Ya pasadas unas horas me doy cuenta de que ese pensamiento no me consuela lo suficiente. Cansado de que no ocurra nada, decido distraerme con el cine. Nada mejor que una película fresa para olvidarte de un quiste emocional. Escojo entre los DVD “Promesas Peligrosas”, del director David Cronenberg, pero igual tendré que pensar y en su lugar elijo “Locura de Amor”, una comedia gringa de hace bastante tiempo con Cameron Diaz junto con el novio de Demi Moore, cuyo nombre se me antoja impronunciable (sí, claro, podría buscarlo en Google, pero me da fatiga).

Acostado en la cama, me siento como un bicho raro haciendo una cola que está completamente formada por parejitas acarameladas. Al boletero imaginario también le debo parecer un tipo extraño, porque cuando le pido que me venda una entrada me mira con desconfianza y, como si no me hubiera escuchado claramente, me pregunta “¿una o dos?” Le recalco que solamente quiero una y me río por dentro, porque recuerdo de inmediato un pasaje de la película argentina “Nos sos vos, soy yo” donde pasa exactamente lo mismo.

Y avanza la película y pienso que en la vida hay momentos que son como clichés cinematográficos, momentos que nos procuran la boba ilusión de que el mundo es un inmenso estudio de filmación y que nosotros estamos atrapados en el rodaje de nuestras vivencias.

Si eso fuera cierto, si nuestra vida fuera una película que se filma a escondidas de nosotros mismos, solo nos quedaría confiar en que el guionista sea un tipo vanguardista y original, y no un llorón del carajo. Y también tendríamos que cruzar los dedos para que el sonidista elija como pista musical de nuestros días un soundtrack divertido y no una canción masoquista de Celine Dion.

La sala imaginaria –pequeña y muy oscura– es un campo de concentración amoroso. Alrededor de mí hay dúos de novios y esposos de todas las edades, pesos y tamaños. Están en todas las filas, muy apretujados, desparramados sobre sus asientos, compartiendo un mismo pote de cotufas.
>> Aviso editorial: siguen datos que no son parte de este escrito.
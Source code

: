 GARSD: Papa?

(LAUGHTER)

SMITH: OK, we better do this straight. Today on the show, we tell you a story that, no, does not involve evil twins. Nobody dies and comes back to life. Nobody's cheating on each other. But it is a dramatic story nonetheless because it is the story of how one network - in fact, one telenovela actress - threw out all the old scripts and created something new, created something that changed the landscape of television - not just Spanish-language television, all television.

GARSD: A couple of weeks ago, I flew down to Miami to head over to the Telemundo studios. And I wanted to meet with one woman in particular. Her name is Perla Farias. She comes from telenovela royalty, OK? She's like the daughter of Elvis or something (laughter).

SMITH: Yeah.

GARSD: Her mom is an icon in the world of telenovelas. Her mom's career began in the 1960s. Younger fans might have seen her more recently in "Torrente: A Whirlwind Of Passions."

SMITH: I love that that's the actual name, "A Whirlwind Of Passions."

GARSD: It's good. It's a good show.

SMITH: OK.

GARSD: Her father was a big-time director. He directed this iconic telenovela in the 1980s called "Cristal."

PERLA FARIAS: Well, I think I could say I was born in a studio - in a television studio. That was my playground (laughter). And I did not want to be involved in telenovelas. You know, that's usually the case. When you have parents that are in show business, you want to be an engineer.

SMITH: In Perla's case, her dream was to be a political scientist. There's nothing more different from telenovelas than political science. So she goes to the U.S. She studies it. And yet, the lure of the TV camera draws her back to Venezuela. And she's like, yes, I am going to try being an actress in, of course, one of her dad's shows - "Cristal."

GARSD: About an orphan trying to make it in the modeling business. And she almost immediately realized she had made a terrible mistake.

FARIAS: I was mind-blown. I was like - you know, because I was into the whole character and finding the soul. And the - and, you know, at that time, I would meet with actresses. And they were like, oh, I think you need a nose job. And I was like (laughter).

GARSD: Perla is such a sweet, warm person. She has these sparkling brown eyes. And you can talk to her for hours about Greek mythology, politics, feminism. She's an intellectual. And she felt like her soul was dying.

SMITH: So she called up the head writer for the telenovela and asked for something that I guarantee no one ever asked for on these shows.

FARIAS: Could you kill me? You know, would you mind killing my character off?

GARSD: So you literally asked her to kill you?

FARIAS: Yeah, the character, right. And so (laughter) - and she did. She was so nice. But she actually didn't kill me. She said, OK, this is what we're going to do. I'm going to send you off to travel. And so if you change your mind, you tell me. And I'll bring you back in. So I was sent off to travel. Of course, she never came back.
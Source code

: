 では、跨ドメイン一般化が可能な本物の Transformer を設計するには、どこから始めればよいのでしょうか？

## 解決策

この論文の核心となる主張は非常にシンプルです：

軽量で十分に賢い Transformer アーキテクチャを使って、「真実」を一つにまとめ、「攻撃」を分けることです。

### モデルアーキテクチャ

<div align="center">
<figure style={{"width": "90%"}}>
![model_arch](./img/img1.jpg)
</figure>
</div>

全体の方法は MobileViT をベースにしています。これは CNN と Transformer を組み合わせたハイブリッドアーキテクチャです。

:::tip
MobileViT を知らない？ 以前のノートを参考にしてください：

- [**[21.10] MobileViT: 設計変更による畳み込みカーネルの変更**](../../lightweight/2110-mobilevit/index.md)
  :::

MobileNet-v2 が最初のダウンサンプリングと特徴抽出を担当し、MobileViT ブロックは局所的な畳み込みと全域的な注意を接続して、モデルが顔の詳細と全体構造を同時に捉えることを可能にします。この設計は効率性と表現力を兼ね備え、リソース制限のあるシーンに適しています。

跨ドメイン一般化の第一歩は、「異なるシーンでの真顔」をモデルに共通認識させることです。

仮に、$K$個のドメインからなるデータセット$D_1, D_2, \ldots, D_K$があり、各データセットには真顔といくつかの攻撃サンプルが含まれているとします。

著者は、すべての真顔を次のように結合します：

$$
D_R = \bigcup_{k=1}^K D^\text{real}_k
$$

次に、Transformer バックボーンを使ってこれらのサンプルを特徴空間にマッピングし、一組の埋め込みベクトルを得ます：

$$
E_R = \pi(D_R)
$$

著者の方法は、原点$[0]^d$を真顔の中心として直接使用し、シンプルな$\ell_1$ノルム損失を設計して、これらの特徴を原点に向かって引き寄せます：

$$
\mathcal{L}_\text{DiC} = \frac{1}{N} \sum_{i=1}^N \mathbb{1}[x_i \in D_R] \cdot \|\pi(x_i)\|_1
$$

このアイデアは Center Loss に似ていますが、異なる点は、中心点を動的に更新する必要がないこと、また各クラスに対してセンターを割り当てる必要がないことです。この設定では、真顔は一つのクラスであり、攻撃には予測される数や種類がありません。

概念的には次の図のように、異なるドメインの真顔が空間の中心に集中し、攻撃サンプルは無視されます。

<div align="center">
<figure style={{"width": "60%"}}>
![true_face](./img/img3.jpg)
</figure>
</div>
Yo, me arrayano a la almohada como para sentirme un poco acompañado en medio de aquel meloso espectáculo de besos, abrazos y cuchicheos. Me siento como el niño de la clase con el que nadie quiere hacer grupo y debe hacer el trabajo de equipo solo.

La película es una tontera pero me hace reír. Las parejas del auditorio se ríen juntas, mirándose los unos a los otros. Yo solo río con mi cigarro, a falta de cotufas y que, por momentos, cobra algo de vida y da la sensación de ser el tórax de una chica invisible, el fantasma de una mujer que no está (¿acaso tú?); en fin, una presencia femenina un poco arrugada.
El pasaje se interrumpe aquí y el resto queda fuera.